[TASK TO COMPLETE]: Please find every line in the records below that contains the word "assessing", and copy it.

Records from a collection

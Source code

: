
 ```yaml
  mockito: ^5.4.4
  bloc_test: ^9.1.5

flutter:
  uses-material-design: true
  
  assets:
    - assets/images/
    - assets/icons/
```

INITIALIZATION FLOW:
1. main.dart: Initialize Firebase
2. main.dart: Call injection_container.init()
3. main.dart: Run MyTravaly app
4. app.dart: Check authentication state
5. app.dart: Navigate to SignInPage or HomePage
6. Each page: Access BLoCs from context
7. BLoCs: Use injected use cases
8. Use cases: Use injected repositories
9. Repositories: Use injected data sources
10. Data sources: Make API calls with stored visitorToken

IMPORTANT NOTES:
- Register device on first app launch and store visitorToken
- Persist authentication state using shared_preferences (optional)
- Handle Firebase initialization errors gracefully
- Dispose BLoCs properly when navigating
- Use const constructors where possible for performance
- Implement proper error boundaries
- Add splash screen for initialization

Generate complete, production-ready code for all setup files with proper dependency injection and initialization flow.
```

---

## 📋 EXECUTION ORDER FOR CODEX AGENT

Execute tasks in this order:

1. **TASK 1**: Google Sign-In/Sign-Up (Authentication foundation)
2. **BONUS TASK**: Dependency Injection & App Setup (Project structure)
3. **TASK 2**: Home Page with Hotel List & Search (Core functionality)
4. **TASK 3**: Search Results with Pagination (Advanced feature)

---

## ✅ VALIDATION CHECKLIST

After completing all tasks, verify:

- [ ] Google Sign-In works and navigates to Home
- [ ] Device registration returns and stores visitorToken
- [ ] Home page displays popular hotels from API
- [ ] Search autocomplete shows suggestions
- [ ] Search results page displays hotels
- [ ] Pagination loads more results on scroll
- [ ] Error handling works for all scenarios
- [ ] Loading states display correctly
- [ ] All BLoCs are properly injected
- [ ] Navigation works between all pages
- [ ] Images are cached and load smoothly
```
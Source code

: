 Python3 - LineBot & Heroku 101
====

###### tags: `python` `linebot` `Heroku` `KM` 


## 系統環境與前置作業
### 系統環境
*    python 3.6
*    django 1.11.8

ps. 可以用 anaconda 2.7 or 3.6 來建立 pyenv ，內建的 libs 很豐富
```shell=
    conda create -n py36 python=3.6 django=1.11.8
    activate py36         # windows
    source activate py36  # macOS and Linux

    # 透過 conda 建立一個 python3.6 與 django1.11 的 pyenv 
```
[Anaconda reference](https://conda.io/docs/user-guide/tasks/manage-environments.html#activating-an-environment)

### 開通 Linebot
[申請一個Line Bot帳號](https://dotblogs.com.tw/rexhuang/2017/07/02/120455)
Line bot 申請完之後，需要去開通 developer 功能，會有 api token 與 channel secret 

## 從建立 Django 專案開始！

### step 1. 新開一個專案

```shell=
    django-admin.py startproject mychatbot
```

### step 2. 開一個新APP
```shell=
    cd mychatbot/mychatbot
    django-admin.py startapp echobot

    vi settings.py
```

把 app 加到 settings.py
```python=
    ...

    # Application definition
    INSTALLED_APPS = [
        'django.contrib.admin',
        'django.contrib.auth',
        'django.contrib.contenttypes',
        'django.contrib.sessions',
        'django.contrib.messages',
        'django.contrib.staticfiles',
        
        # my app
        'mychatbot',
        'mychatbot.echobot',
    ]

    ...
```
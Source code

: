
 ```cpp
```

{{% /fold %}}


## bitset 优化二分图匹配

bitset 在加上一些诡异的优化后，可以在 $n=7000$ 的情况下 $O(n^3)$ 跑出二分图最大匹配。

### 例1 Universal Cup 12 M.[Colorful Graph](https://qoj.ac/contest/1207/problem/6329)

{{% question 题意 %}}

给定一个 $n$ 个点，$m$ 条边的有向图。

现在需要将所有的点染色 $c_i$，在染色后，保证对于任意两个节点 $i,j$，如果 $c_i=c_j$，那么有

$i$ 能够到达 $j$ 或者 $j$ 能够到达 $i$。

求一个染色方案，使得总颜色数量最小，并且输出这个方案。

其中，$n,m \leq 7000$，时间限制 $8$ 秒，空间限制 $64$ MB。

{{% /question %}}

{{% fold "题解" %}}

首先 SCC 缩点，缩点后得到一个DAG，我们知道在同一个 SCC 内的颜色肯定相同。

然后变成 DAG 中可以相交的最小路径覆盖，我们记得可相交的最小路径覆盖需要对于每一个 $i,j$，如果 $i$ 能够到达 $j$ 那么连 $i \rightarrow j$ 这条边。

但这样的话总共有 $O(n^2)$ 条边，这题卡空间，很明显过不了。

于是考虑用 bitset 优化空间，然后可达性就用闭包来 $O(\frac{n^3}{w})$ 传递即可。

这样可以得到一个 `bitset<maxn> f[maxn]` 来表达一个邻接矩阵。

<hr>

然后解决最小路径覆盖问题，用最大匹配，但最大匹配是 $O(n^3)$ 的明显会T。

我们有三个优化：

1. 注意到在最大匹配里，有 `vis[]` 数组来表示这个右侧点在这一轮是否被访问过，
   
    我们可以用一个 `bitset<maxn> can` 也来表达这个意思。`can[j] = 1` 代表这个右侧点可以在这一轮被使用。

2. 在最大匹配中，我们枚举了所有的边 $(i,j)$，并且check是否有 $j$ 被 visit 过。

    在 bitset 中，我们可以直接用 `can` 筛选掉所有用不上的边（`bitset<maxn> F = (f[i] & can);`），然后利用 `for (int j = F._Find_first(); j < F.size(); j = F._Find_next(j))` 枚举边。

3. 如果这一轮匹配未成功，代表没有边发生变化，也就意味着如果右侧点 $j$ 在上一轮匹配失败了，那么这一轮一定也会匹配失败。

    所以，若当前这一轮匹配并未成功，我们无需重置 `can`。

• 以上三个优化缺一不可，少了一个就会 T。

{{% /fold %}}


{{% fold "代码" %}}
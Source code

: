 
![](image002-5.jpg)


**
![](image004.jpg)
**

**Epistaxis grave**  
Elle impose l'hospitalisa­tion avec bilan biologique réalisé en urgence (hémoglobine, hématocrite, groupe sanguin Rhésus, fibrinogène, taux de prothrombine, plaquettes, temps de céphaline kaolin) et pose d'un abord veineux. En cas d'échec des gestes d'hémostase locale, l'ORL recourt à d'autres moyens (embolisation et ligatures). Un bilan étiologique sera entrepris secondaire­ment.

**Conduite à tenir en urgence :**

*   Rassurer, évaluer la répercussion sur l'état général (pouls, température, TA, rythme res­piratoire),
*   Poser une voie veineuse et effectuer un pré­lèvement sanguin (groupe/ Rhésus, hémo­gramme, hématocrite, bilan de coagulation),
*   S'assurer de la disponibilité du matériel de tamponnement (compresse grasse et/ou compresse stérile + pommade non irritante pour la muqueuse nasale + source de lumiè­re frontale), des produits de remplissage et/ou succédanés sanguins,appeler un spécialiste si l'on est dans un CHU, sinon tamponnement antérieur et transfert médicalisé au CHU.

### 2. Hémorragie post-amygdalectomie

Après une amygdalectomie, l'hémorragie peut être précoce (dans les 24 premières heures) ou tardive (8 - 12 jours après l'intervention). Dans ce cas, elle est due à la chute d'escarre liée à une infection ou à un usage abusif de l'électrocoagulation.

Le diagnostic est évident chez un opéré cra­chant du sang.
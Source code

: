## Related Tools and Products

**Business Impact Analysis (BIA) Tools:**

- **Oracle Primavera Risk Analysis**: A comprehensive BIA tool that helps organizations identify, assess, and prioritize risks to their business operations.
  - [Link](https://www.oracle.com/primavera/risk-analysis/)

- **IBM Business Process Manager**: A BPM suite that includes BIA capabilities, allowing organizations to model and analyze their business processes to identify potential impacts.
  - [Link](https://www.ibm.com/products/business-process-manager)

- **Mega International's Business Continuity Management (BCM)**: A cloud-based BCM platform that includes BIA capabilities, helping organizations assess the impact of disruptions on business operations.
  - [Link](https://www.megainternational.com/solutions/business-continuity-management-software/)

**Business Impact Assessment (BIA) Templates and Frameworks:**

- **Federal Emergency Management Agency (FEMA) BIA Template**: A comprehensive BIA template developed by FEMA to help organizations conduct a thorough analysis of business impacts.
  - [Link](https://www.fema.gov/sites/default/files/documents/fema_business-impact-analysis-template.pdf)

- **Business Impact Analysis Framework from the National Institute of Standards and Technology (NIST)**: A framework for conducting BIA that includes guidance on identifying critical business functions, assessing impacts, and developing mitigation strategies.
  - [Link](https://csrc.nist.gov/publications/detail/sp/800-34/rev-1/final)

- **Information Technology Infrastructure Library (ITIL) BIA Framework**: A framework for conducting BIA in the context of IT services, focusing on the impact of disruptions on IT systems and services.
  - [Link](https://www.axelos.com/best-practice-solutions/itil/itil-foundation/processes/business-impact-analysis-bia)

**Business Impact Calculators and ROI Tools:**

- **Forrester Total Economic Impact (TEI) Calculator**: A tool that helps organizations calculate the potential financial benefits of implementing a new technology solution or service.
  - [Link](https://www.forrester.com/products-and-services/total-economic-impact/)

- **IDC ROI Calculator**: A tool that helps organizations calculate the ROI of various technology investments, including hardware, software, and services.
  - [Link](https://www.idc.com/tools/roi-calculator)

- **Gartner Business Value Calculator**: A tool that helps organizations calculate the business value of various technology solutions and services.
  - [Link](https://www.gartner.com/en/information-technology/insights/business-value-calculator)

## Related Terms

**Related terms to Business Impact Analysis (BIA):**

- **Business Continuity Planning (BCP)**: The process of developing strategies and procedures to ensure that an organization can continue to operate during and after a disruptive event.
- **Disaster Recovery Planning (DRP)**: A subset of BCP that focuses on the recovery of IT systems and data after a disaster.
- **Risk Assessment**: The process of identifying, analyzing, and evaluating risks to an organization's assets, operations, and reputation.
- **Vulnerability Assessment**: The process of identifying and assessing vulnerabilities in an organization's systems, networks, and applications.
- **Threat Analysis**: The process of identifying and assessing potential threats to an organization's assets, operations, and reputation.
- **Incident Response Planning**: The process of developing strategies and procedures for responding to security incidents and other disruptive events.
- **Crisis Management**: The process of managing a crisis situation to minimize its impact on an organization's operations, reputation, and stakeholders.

[RESPONSE]:
- **Business Impact Analysis Framework from the National Institute of Standards and Technology (NIST)**: A framework for conducting BIA that includes guidance on identifying critical business functions, assessing impacts, and developing mitigation strategies.
- **Vulnerability Assessment**: The process of identifying and assessing vulnerabilities in an organization's systems, networks, and applications.
- **Threat Analysis**: The process of identifying and assessing potential threats to an organization's assets, operations, and reputation.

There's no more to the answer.